━━ Exercise data

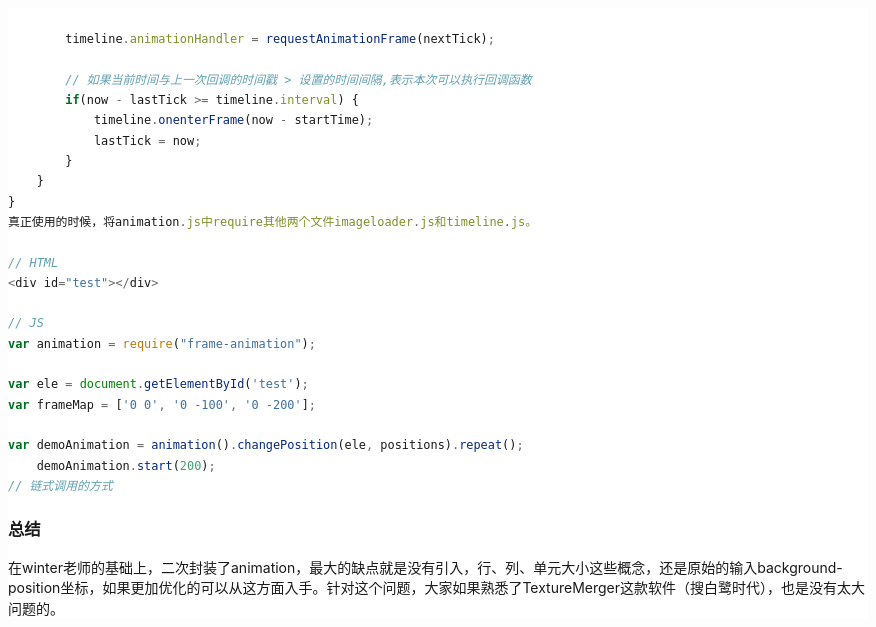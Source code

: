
 ```javascript

        timeline.animationHandler = requestAnimationFrame(nextTick);

        // 如果当前时间与上一次回调的时间戳 > 设置的时间间隔,表示本次可以执行回调函数
        if(now - lastTick >= timeline.interval) {
            timeline.onenterFrame(now - startTime);
            lastTick = now;
        }
    }
}
真正使用的时候，将animation.js中require其他两个文件imageloader.js和timeline.js。

// HTML
<div id="test"></div>

// JS
var animation = require("frame-animation");

var ele = document.getElementById('test');
var frameMap = ['0 0', '0 -100', '0 -200'];

var demoAnimation = animation().changePosition(ele, positions).repeat();
    demoAnimation.start(200);
// 链式调用的方式
```
### 总结
在winter老师的基础上，二次封装了animation，最大的缺点就是没有引入，行、列、单元大小这些概念，还是原始的输入background-position坐标，如果更加优化的可以从这方面入手。针对这个问题，大家如果熟悉了TextureMerger这款软件（搜白鹭时代），也是没有太大问题的。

━━━━

**What the task requires:** Copy every line in the data above that has the string "test" in it.

**Reply to the task:**
<div id="test"></div>
var ele = document.getElementById('test');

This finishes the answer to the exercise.